現在、三宅島で生産される果物はパッションフルーツしかないですが、明治の終わり頃には阿古村の人たちが中心となって研究、計画された果樹園が造成されています。リンゴ、梨、柿、栗、ビワ、桃、夏ミカン、温州ミカン、ブドウ、ネーブル、オレンジといった多彩な果樹が栽培されましたが、もはや当時の果樹園を知る古老もいません。

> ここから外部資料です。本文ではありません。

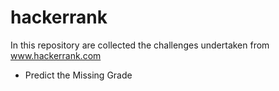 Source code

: # hackerrank

In this repository are collected the challenges undertaken from www.hackerrank.com

- Predict the Missing Grade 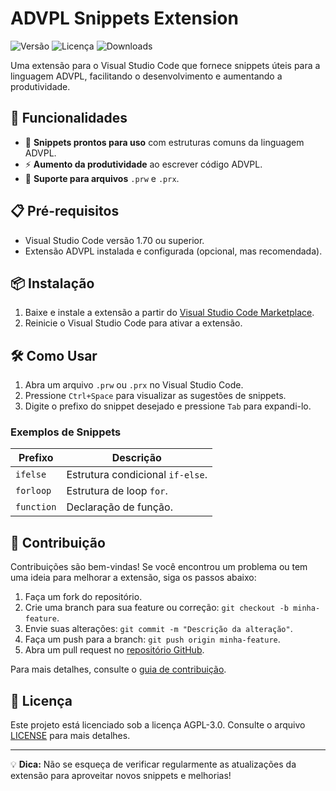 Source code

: # ADVPL Snippets Extension

![Versão](https://img.shields.io/badge/versão-1.8.0-blue)
![Licença](https://img.shields.io/badge/licença-AGPL--3.0-green)
![Downloads](https://img.shields.io/visual-studio-marketplace/d/felipednegredo.advpl-devtools)

Uma extensão para o Visual Studio Code que fornece snippets úteis para a linguagem ADVPL, facilitando o desenvolvimento e aumentando a produtividade.

## 🚀 Funcionalidades

- 📌 **Snippets prontos para uso** com estruturas comuns da linguagem ADVPL.
- ⚡ **Aumento da produtividade** ao escrever código ADVPL.
- 📂 **Suporte para arquivos** `.prw` e `.prx`.

## 📋 Pré-requisitos

- Visual Studio Code versão 1.70 ou superior.
- Extensão ADVPL instalada e configurada (opcional, mas recomendada).

## 📦 Instalação

1. Baixe e instale a extensão a partir do [Visual Studio Code Marketplace](https://marketplace.visualstudio.com/).
2. Reinicie o Visual Studio Code para ativar a extensão.

## 🛠️ Como Usar

1. Abra um arquivo `.prw` ou `.prx` no Visual Studio Code.
2. Pressione `Ctrl+Space` para visualizar as sugestões de snippets.
3. Digite o prefixo do snippet desejado e pressione `Tab` para expandi-lo.

### Exemplos de Snippets

| Prefixo       | Descrição                     |
|---------------|-------------------------------|
| `ifelse`      | Estrutura condicional `if-else`. |
| `forloop`     | Estrutura de loop `for`.      |
| `function`    | Declaração de função.         |

## 🤝 Contribuição

Contribuições são bem-vindas! Se você encontrou um problema ou tem uma ideia para melhorar a extensão, siga os passos abaixo:

1. Faça um fork do repositório.
2. Crie uma branch para sua feature ou correção: `git checkout -b minha-feature`.
3. Envie suas alterações: `git commit -m "Descrição da alteração"`.
4. Faça um push para a branch: `git push origin minha-feature`.
5. Abra um pull request no [repositório GitHub](https://github.com/felipe_dnegredo/advpl-snippets).

Para mais detalhes, consulte o [guia de contribuição](CONTRIBUTING.md).

## 📄 Licença

Este projeto está licenciado sob a licença AGPL-3.0. Consulte o arquivo [LICENSE](LICENSE) para mais detalhes.

---

💡 **Dica:** Não se esqueça de verificar regularmente as atualizações da extensão para aproveitar novos snippets e melhorias! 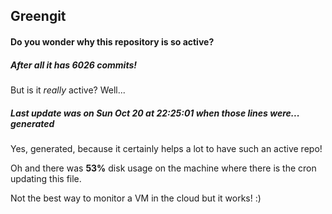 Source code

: ## Greengit

#### Do you wonder why this repository is so active?

##### After all it has 6026 commits!

But is it *really* active? Well...

##### Last update was on Sun Oct 20 at 22:25:01 when those lines were... generated

Yes, generated, because it certainly helps a lot to have such an active repo!

Oh and there was **53%** disk usage on the machine
where there is the cron updating this file.

Not the best way to monitor a VM in the cloud but it works! :)
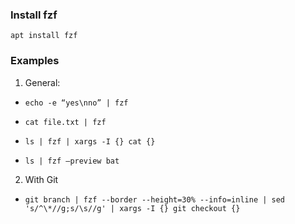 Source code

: ### Install fzf
`apt install fzf`

### Examples
1. General:
- `echo -e “yes\nno” | fzf`

-  `cat file.txt | fzf`

- `ls | fzf | xargs -I {} cat {}`

- `ls | fzf —preview bat`

2. With Git
- `git branch | fzf --border --height=30% --info=inline | sed 's/^\*//g;s/\s//g' | xargs -I {} git checkout {}`
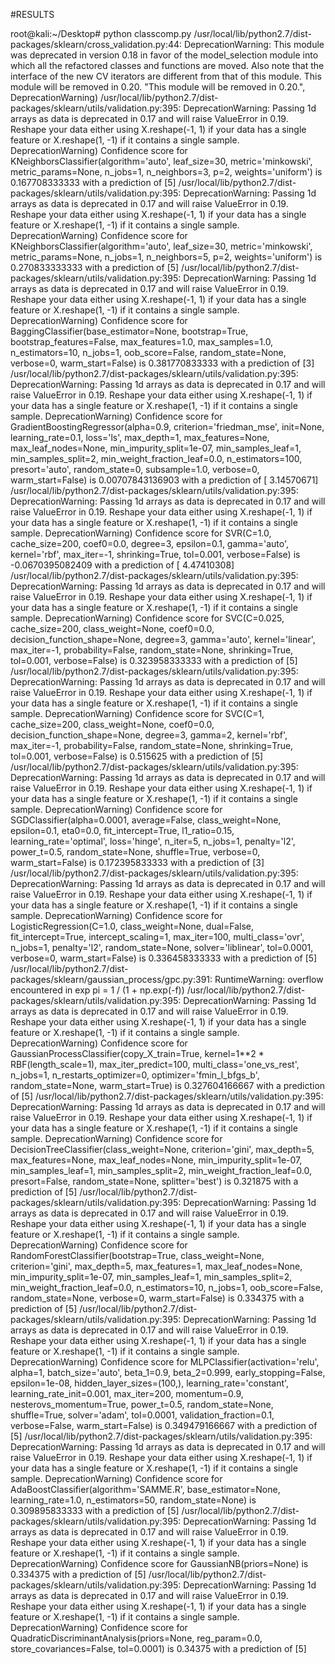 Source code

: #RESULTS  

root@kali:~/Desktop# python classcomp.py
/usr/local/lib/python2.7/dist-packages/sklearn/cross_validation.py:44: DeprecationWarning: This module was deprecated in version 0.18 in favor of the model_selection module into which all the refactored classes and functions are moved. Also note that the interface of the new CV iterators are different from that of this module. This module will be removed in 0.20.
  "This module will be removed in 0.20.", DeprecationWarning)
/usr/local/lib/python2.7/dist-packages/sklearn/utils/validation.py:395: DeprecationWarning: Passing 1d arrays as data is deprecated in 0.17 and will raise ValueError in 0.19. Reshape your data either using X.reshape(-1, 1) if your data has a single feature or X.reshape(1, -1) if it contains a single sample.
  DeprecationWarning)
Confidence score for KNeighborsClassifier(algorithm='auto', leaf_size=30, metric='minkowski',
           metric_params=None, n_jobs=1, n_neighbors=3, p=2,
           weights='uniform') is 0.167708333333 with a prediction of [5]
/usr/local/lib/python2.7/dist-packages/sklearn/utils/validation.py:395: DeprecationWarning: Passing 1d arrays as data is deprecated in 0.17 and will raise ValueError in 0.19. Reshape your data either using X.reshape(-1, 1) if your data has a single feature or X.reshape(1, -1) if it contains a single sample.
  DeprecationWarning)
Confidence score for KNeighborsClassifier(algorithm='auto', leaf_size=30, metric='minkowski',
           metric_params=None, n_jobs=1, n_neighbors=5, p=2,
           weights='uniform') is 0.270833333333 with a prediction of [5]
/usr/local/lib/python2.7/dist-packages/sklearn/utils/validation.py:395: DeprecationWarning: Passing 1d arrays as data is deprecated in 0.17 and will raise ValueError in 0.19. Reshape your data either using X.reshape(-1, 1) if your data has a single feature or X.reshape(1, -1) if it contains a single sample.
  DeprecationWarning)
Confidence score for BaggingClassifier(base_estimator=None, bootstrap=True,
         bootstrap_features=False, max_features=1.0, max_samples=1.0,
         n_estimators=10, n_jobs=1, oob_score=False, random_state=None,
         verbose=0, warm_start=False) is 0.381770833333 with a prediction of [3]
/usr/local/lib/python2.7/dist-packages/sklearn/utils/validation.py:395: DeprecationWarning: Passing 1d arrays as data is deprecated in 0.17 and will raise ValueError in 0.19. Reshape your data either using X.reshape(-1, 1) if your data has a single feature or X.reshape(1, -1) if it contains a single sample.
  DeprecationWarning)
Confidence score for GradientBoostingRegressor(alpha=0.9, criterion='friedman_mse', init=None,
             learning_rate=0.1, loss='ls', max_depth=1, max_features=None,
             max_leaf_nodes=None, min_impurity_split=1e-07,
             min_samples_leaf=1, min_samples_split=2,
             min_weight_fraction_leaf=0.0, n_estimators=100,
             presort='auto', random_state=0, subsample=1.0, verbose=0,
             warm_start=False) is 0.00707843136903 with a prediction of [ 3.14570671]
/usr/local/lib/python2.7/dist-packages/sklearn/utils/validation.py:395: DeprecationWarning: Passing 1d arrays as data is deprecated in 0.17 and will raise ValueError in 0.19. Reshape your data either using X.reshape(-1, 1) if your data has a single feature or X.reshape(1, -1) if it contains a single sample.
  DeprecationWarning)
Confidence score for SVR(C=1.0, cache_size=200, coef0=0.0, degree=3, epsilon=0.1, gamma='auto',
  kernel='rbf', max_iter=-1, shrinking=True, tol=0.001, verbose=False) is -0.0670395082409 with a prediction of [ 4.47410308]
/usr/local/lib/python2.7/dist-packages/sklearn/utils/validation.py:395: DeprecationWarning: Passing 1d arrays as data is deprecated in 0.17 and will raise ValueError in 0.19. Reshape your data either using X.reshape(-1, 1) if your data has a single feature or X.reshape(1, -1) if it contains a single sample.
  DeprecationWarning)
Confidence score for SVC(C=0.025, cache_size=200, class_weight=None, coef0=0.0,
  decision_function_shape=None, degree=3, gamma='auto', kernel='linear',
  max_iter=-1, probability=False, random_state=None, shrinking=True,
  tol=0.001, verbose=False) is 0.323958333333 with a prediction of [5]
/usr/local/lib/python2.7/dist-packages/sklearn/utils/validation.py:395: DeprecationWarning: Passing 1d arrays as data is deprecated in 0.17 and will raise ValueError in 0.19. Reshape your data either using X.reshape(-1, 1) if your data has a single feature or X.reshape(1, -1) if it contains a single sample.
  DeprecationWarning)
Confidence score for SVC(C=1, cache_size=200, class_weight=None, coef0=0.0,
  decision_function_shape=None, degree=3, gamma=2, kernel='rbf',
  max_iter=-1, probability=False, random_state=None, shrinking=True,
  tol=0.001, verbose=False) is 0.515625 with a prediction of [5]
/usr/local/lib/python2.7/dist-packages/sklearn/utils/validation.py:395: DeprecationWarning: Passing 1d arrays as data is deprecated in 0.17 and will raise ValueError in 0.19. Reshape your data either using X.reshape(-1, 1) if your data has a single feature or X.reshape(1, -1) if it contains a single sample.
  DeprecationWarning)
Confidence score for SGDClassifier(alpha=0.0001, average=False, class_weight=None, epsilon=0.1,
       eta0=0.0, fit_intercept=True, l1_ratio=0.15,
       learning_rate='optimal', loss='hinge', n_iter=5, n_jobs=1,
       penalty='l2', power_t=0.5, random_state=None, shuffle=True,
       verbose=0, warm_start=False) is 0.172395833333 with a prediction of [3]
/usr/local/lib/python2.7/dist-packages/sklearn/utils/validation.py:395: DeprecationWarning: Passing 1d arrays as data is deprecated in 0.17 and will raise ValueError in 0.19. Reshape your data either using X.reshape(-1, 1) if your data has a single feature or X.reshape(1, -1) if it contains a single sample.
  DeprecationWarning)
Confidence score for LogisticRegression(C=1.0, class_weight=None, dual=False, fit_intercept=True,
          intercept_scaling=1, max_iter=100, multi_class='ovr', n_jobs=1,
          penalty='l2', random_state=None, solver='liblinear', tol=0.0001,
          verbose=0, warm_start=False) is 0.336458333333 with a prediction of [5]
/usr/local/lib/python2.7/dist-packages/sklearn/gaussian_process/gpc.py:391: RuntimeWarning: overflow encountered in exp
  pi = 1 / (1 + np.exp(-f))
/usr/local/lib/python2.7/dist-packages/sklearn/utils/validation.py:395: DeprecationWarning: Passing 1d arrays as data is deprecated in 0.17 and will raise ValueError in 0.19. Reshape your data either using X.reshape(-1, 1) if your data has a single feature or X.reshape(1, -1) if it contains a single sample.
  DeprecationWarning)
Confidence score for GaussianProcessClassifier(copy_X_train=True,
             kernel=1**2 * RBF(length_scale=1), max_iter_predict=100,
             multi_class='one_vs_rest', n_jobs=1, n_restarts_optimizer=0,
             optimizer='fmin_l_bfgs_b', random_state=None, warm_start=True) is 0.327604166667 with a prediction of [5]
/usr/local/lib/python2.7/dist-packages/sklearn/utils/validation.py:395: DeprecationWarning: Passing 1d arrays as data is deprecated in 0.17 and will raise ValueError in 0.19. Reshape your data either using X.reshape(-1, 1) if your data has a single feature or X.reshape(1, -1) if it contains a single sample.
  DeprecationWarning)
Confidence score for DecisionTreeClassifier(class_weight=None, criterion='gini', max_depth=5,
            max_features=None, max_leaf_nodes=None,
            min_impurity_split=1e-07, min_samples_leaf=1,
            min_samples_split=2, min_weight_fraction_leaf=0.0,
            presort=False, random_state=None, splitter='best') is 0.321875 with a prediction of [5]
/usr/local/lib/python2.7/dist-packages/sklearn/utils/validation.py:395: DeprecationWarning: Passing 1d arrays as data is deprecated in 0.17 and will raise ValueError in 0.19. Reshape your data either using X.reshape(-1, 1) if your data has a single feature or X.reshape(1, -1) if it contains a single sample.
  DeprecationWarning)
Confidence score for RandomForestClassifier(bootstrap=True, class_weight=None, criterion='gini',
            max_depth=5, max_features=1, max_leaf_nodes=None,
            min_impurity_split=1e-07, min_samples_leaf=1,
            min_samples_split=2, min_weight_fraction_leaf=0.0,
            n_estimators=10, n_jobs=1, oob_score=False, random_state=None,
            verbose=0, warm_start=False) is 0.334375 with a prediction of [5]
/usr/local/lib/python2.7/dist-packages/sklearn/utils/validation.py:395: DeprecationWarning: Passing 1d arrays as data is deprecated in 0.17 and will raise ValueError in 0.19. Reshape your data either using X.reshape(-1, 1) if your data has a single feature or X.reshape(1, -1) if it contains a single sample.
  DeprecationWarning)
Confidence score for MLPClassifier(activation='relu', alpha=1, batch_size='auto', beta_1=0.9,
       beta_2=0.999, early_stopping=False, epsilon=1e-08,
       hidden_layer_sizes=(100,), learning_rate='constant',
       learning_rate_init=0.001, max_iter=200, momentum=0.9,
       nesterovs_momentum=True, power_t=0.5, random_state=None,
       shuffle=True, solver='adam', tol=0.0001, validation_fraction=0.1,
       verbose=False, warm_start=False) is 0.349479166667 with a prediction of [5]
/usr/local/lib/python2.7/dist-packages/sklearn/utils/validation.py:395: DeprecationWarning: Passing 1d arrays as data is deprecated in 0.17 and will raise ValueError in 0.19. Reshape your data either using X.reshape(-1, 1) if your data has a single feature or X.reshape(1, -1) if it contains a single sample.
  DeprecationWarning)
Confidence score for AdaBoostClassifier(algorithm='SAMME.R', base_estimator=None,
          learning_rate=1.0, n_estimators=50, random_state=None) is 0.309895833333 with a prediction of [5]
/usr/local/lib/python2.7/dist-packages/sklearn/utils/validation.py:395: DeprecationWarning: Passing 1d arrays as data is deprecated in 0.17 and will raise ValueError in 0.19. Reshape your data either using X.reshape(-1, 1) if your data has a single feature or X.reshape(1, -1) if it contains a single sample.
  DeprecationWarning)
Confidence score for GaussianNB(priors=None) is 0.334375 with a prediction of [5]
/usr/local/lib/python2.7/dist-packages/sklearn/utils/validation.py:395: DeprecationWarning: Passing 1d arrays as data is deprecated in 0.17 and will raise ValueError in 0.19. Reshape your data either using X.reshape(-1, 1) if your data has a single feature or X.reshape(1, -1) if it contains a single sample.
  DeprecationWarning)
Confidence score for QuadraticDiscriminantAnalysis(priors=None, reg_param=0.0,
               store_covariances=False, tol=0.0001) is 0.34375 with a prediction of [5]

集落の南東方、島の最南部には1763(宝暦13)年の噴火で形成された周囲約1km、深さ50mの爆裂火口湖の「新澪(しんみょう)池」がありましたが、1983(昭和58)年の噴火で溶岩が流入してマグマ水蒸気爆発が発生して池の水が無くなっています。


三宅島で最も人口くて定期船が発着する錆ヶ浜集落

集落の南方、島の南西端にある富賀(とが)山には、伊豆諸島の開拓神とされる事代主命とその后神の伊古名比v命、およびその御子神阿米都和気命の三神を祭神とする三宅島の総鎮守「富賀神社」があります。富賀神社は延喜式神名帳に記載された伊豆国加茂郡の「阿米都気命(アメツケノ)神社」(阿米都和気命神社)とされており、「文徳実録」によれば、850(嘉祥3)年6月4日に他の伊豆諸島の神々と共に従五位下の神階を贈られ、852(仁寿2)年12月15日には従五位上を追贈されているそうです。


ひっそりとした錆ヶ浜のメインストリート

なお、明治の末に書かれた文書によると、今の阿古集落は昔から同じ場所にあったのではなくて、噴火によって過去に何度も移住を繰り返してきたそうです。かつての阿古集落は新澪池の東方800mにある「東山」付近にあったそうですが、1469(応仁3)年の噴火によって一時的に伊豆村に移住した後、現在の地に移っています。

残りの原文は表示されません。